[RECORDS SHOWN]:
- Opening Delimiter -
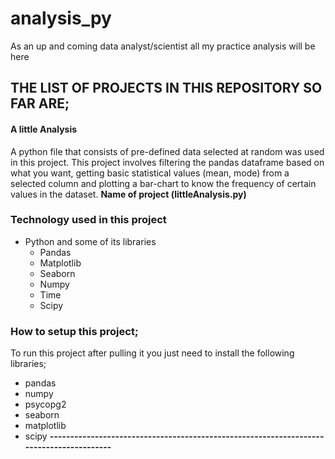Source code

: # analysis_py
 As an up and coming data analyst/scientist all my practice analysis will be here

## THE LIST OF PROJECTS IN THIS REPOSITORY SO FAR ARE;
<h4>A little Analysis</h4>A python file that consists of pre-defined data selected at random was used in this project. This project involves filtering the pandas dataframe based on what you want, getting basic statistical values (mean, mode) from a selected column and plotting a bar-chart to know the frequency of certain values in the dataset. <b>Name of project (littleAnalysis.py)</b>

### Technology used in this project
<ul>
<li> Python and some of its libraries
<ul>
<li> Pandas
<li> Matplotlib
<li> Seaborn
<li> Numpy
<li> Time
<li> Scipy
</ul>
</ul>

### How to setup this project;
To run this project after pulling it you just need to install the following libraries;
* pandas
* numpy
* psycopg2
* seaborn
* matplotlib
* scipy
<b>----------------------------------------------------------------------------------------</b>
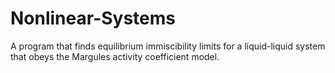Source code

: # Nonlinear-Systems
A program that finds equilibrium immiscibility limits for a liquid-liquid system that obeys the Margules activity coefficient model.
- Closing Delimiter -
[EXERCISE INSTRUCTIONS]: All of the data needs repeating exactly, but the pictures do not.

[ANSWER AREA]:
Source code

: # analysis_py
 As an up and coming data analyst/scientist all my practice analysis will be here

## THE LIST OF PROJECTS IN THIS REPOSITORY SO FAR ARE;
<h4>A little Analysis</h4>A python file that consists of pre-defined data selected at random was used in this project. This project involves filtering the pandas dataframe based on what you want, getting basic statistical values (mean, mode) from a selected column and plotting a bar-chart to know the frequency of certain values in the dataset. <b>Name of project (littleAnalysis.py)</b>

### Technology used in this project
<ul>
<li> Python and some of its libraries
<ul>
<li> Pandas
<li> Matplotlib
<li> Seaborn
<li> Numpy
<li> Time
<li> Scipy
</ul>
</ul>

### How to setup this project;
To run this project after pulling it you just need to install the following libraries;
* pandas
* numpy
* psycopg2
* seaborn
* matplotlib
* scipy
<b>----------------------------------------------------------------------------------------</b>
Source code

: # Nonlinear-Systems
A program that finds equilibrium immiscibility limits for a liquid-liquid system that obeys the Margules activity coefficient model.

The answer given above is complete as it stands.